The Sun's Russell Brand 'Hypocrite' Front Page Is Confusing

The Sun's Russell Brand 'Hypocrite' Front Page Is A Bit Underwhelming

Russell Brand has vowed to sue The Sun newspaper after it "branded" the comic a hypocrite in a convoluted story about the amount of tax his landlord pays.

On his Twitter account, Brand said he planned to take legal action over the piece, which made various allegations about the off-shore holding company he reputedly pays his rent to.

Brand has not specified what exactly about the story is legally actionable, but he could potentially have a libel case. "An accusation of hypocrisy can be libellous in some circumstances - when Jason Donovan sued The Face for example, [which had published allegations that he was homosexual]," David Banks, the journalist and media law expert, told HuffPost UK.

"Whether it is defensible as fair comment depends on whether it was expressed as an honestly held belief on the facts of this situation. Truth as a defence, especially in accusations as nebulous as hypocrisy, has always been a notoriously difficult defence to establish."

Previous legal tussles between Brand and The Sun have come out in the comedian's favour. In May 2014, Brand accepted "substantial" libel damages over the false allegation he had cheated on his then-girlfriend Jemima Khan.

Brand paid the damages, according to his lawyer, to "what he considers to be diverse, just and decent causes", including to the Hillsborough Justice Campaign, one of the charities he named in his plan to sue the Sun again.

The comedian wrote a Guardian piece about the "pain, disruption and distress" the Sun had caused by the piece, though he called it a mere "a pale liver-spot on the back of [Sun owner Rupert] Murdoch's glabrous claw".

Brand had revealed previously that he rented his pad in Shoreditch in an altercation with Channel 4's Paraic O'Brien.

Speaking to Brand outside Downing Street at a protest calling to keep Hoxton's New Era Estate affordable to the current residents, the interviewer suggested that part of the housing problem is the super-rich buying property in London, asking, "how much did you pay for your place?"

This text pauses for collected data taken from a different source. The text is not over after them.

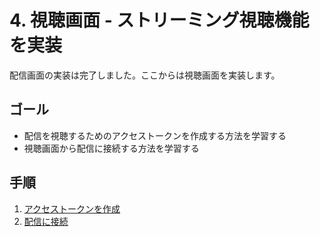 #  4. 視聴画面 - ストリーミング視聴機能を実装

配信画面の実装は完了しました。ここからは視聴画面を実装します。

## ゴール
- 配信を視聴するためのアクセストークンを作成する方法を学習する
- 視聴画面から配信に接続する方法を学習する

## 手順
1. [アクセストークンを作成](01-Generate-Access-Token.md)
2. [配信に接続](01-Connect-To-Streaming.md)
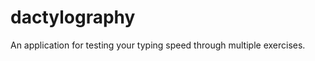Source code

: dactylography
=============

An application for testing your typing speed through multiple exercises.
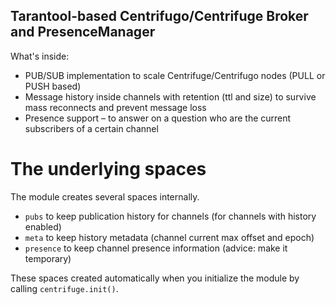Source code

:## Tarantool-based Centrifugo/Centrifuge Broker and PresenceManager

What's inside:

* PUB/SUB implementation to scale Centrifuge/Centrifugo nodes (PULL or PUSH based)
* Message history inside channels with retention (ttl and size) to survive mass reconnects and prevent message loss
* Presence support – to answer on a question who are the current subscribers of a certain channel

# The underlying spaces

The module creates several spaces internally.

* `pubs` to keep publication history for channels (for channels with history enabled)
* `meta` to keep history metadata (channel current max offset and epoch)
* `presence` to keep channel presence information (advice: make it temporary)

These spaces created automatically when you initialize the module by calling `centrifuge.init()`.
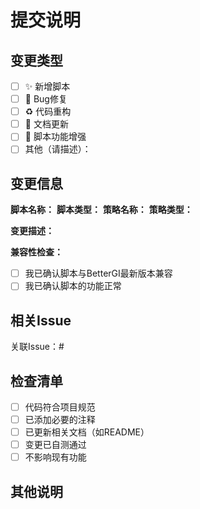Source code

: # 提交说明

## 变更类型
<!-- 请选择适用的类型 -->
- [ ] ✨ 新增脚本
- [ ] 🐛 Bug修复
- [ ] ♻️ 代码重构
- [ ] 📝 文档更新
- [ ] 🚀 脚本功能增强
- [ ] 其他（请描述）：

## 变更信息

**脚本名称：** <!-- （仅地图追踪和JS脚本需要填写）请填写脚本名称 -->
**脚本类型：** <!-- （仅地图追踪和JS脚本需要填写）请填写脚本类型，地图追踪、JS脚本，战斗策略，卡组策略 -->
**策略名称：** <!-- （仅战斗策略和卡组策略需要填写）请填写策略名称 -->
**策略类型：** <!-- （仅战斗策略和卡组策略需要填写）请填写策略类型 -->

**变更描述：**
<!-- 请详细描述功能变更 -->

**兼容性检查：**
- [ ] 我已确认脚本与BetterGI最新版本兼容
- [ ] 我已确认脚本的功能正常

## 相关Issue
<!-- 如果有相关的Issue，请链接 -->

关联Issue：#

## 检查清单
- [ ] 代码符合项目规范
- [ ] 已添加必要的注释
- [ ] 已更新相关文档（如README）
- [ ] 变更已自测通过
- [ ] 不影响现有功能

## 其他说明
<!-- 任何其他需要说明的信息 -->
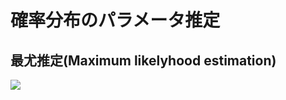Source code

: # 確率分布のパラメータ推定

## 最尤推定(Maximum likelyhood estimation)

<img src="https://latex.codecogs.com/gif.latex?X[n]&space;=&space;\sum_{k=0}^{N-1}x[k]\exp({-j\frac{2&space;\pi&space;nk}{N}})"/>
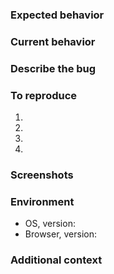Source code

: <!-- Before creating a bug report, try disabling browser extensions to see if the bug is still present. -->

### Expected behavior

<!--- Tell us what should happen -->

### Current behavior

<!--- Tell us what happens instead of the expected behavior -->

### Describe the bug

<!-- A clear and concise description of what the bug is. -->

### To reproduce

<!-- Steps to reproduce the behavior: -->

<!-- 1. Go to '...' -->
<!-- 2. Click on '....' -->
<!-- 3. Scroll down to '....' -->
<!-- 4. See error -->

1.
2.
3.
4.

### Screenshots

<!-- If applicable, add screenshots to help explain your problem. -->

### Environment

- OS, version:
- Browser, version:

### Additional context

<!-- Add any other context about the problem or helpful links here. -->
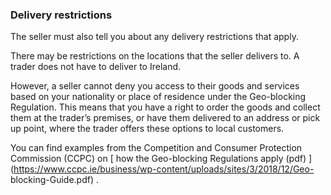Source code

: ###  Delivery restrictions

The seller must also tell you about any delivery restrictions that apply.

There may be restrictions on the locations that the seller delivers to. A
trader does not have to deliver to Ireland.

However, a seller cannot deny you access to their goods and services based on
your nationality or place of residence under the Geo-blocking Regulation. This
means that you have a right to order the goods and collect them at the
trader’s premises, or have them delivered to an address or pick up point,
where the trader offers these options to local customers.

You can find examples from the Competition and Consumer Protection Commission
(CCPC) on [ how the Geo-blocking Regulations apply (pdf)
](https://www.ccpc.ie/business/wp-content/uploads/sites/3/2018/12/Geo-
blocking-Guide.pdf) .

"It’s rented,” shot back Brand, before telling the reporter, "I’m not here to talk about my rent, mate. You’re a snide.

“Blessedly, I can afford my rent and I’m prepared to stand up for people that can’t.”

The Sun's front page today revealed that the self-styled revolutionary apparently pays £76,200 a year in rent, to a landlord allegedly based in the British Virgin Islands, KKY PTY Ltd.

Tory MP Andrew Bridgen, the only person the paper found to comment on the story, told the paper: “Russell Brand is very quick to criticise accountable and elected politicians, but he seems to be rather shy about discussing his own affairs. This bears all the hallmarks of hypocrisy.”

Brand had seemingly hinted The Sun's story was coming in a tweet before the article was published.

But much of the online chatter on the piece took the view the piece was a cheap shot, and a little underwhelming, whatever your opinion of Brand.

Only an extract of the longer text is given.